Alle due del mattino, i residenti del Nomentano si sono svegliati con un forte odore di bruciato e una densa nube che ha invaso le loro case. Il panico è subito montato tra i cittadini, molti dei quali hanno condiviso preoccupazioni sui gruppi social del quartiere, parlando di un possibile incendio a largo Rodolfo Lanciani.
Tuttavia, né la polizia locale né i vigili del fuoco hanno confermato la presenza di fiamme in quella zona. I pompieri, infatti, hanno dichiarato che l’unico intervento rilevante durante la notte è stato un incendio di sterpaglie in via Furio Cicogna, nei pressi di Casal de’ Pazzi, circa cinque chilometri da largo Lanciani. Alle 1:50, due squadre e un’autobotte hanno spento le fiamme, ma hanno sottolineato che non sono stati registrati altri interventi significativi nella notte.

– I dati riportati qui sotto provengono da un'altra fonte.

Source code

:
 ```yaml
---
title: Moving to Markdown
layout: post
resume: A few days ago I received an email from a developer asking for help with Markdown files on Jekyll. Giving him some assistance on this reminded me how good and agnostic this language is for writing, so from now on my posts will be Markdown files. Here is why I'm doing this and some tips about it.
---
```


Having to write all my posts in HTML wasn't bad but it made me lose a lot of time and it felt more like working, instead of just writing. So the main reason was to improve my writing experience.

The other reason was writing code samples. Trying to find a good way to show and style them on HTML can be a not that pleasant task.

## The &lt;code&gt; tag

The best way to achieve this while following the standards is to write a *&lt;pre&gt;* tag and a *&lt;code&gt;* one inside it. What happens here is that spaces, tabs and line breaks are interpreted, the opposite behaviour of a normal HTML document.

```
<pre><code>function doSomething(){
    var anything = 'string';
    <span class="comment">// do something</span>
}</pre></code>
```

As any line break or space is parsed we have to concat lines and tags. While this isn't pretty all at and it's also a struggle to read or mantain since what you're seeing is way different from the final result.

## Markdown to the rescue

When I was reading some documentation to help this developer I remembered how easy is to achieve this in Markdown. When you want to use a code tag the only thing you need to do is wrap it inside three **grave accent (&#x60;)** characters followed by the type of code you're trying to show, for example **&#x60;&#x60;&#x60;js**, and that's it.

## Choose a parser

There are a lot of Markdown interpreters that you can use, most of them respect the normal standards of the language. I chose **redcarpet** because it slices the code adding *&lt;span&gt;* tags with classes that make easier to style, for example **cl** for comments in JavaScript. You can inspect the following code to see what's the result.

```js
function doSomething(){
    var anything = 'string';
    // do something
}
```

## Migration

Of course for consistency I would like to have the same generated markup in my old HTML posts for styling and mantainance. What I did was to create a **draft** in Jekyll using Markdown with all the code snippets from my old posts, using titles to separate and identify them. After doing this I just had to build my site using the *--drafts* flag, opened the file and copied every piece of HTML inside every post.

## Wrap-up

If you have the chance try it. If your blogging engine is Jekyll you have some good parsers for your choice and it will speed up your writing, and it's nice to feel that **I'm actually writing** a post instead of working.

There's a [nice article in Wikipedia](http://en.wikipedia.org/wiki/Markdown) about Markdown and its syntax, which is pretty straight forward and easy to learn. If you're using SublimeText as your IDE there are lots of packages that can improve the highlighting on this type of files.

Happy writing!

L’ipotesi che l’odore di bruciato e la nube possano essere derivati da quell’incendio lontano non è stata esclusa. Il vento leggero che ha soffiato durante la notte potrebbe aver trasportato il fumo fino al quartiere Nomentano, creando il disagio tra i residenti.
Un altro episodio che potrebbe aver contribuito al mistero è stato un incendio di sterpaglie e rifiuti verificatosi intorno alla mezzanotte in via Michelangelo Tilli, a pochi chilometri da largo Lanciani. Questo incendio è stato spento rapidamente dalla protezione civile e dai vigili del fuoco, ma anche in questo caso l’intervento è stato di entità limitata.
Nonostante le spiegazioni ufficiali, molti residenti sono rimasti dubbi. Alcuni, infatti, hanno deciso di ispezionare la zona al mattino presto. Un cittadino che si è recato al mercato di via Catania, passando per via Tiburtina, ha dichiarato di non aver notato né fumo né odore di bruciato, né all’andata né al ritorno.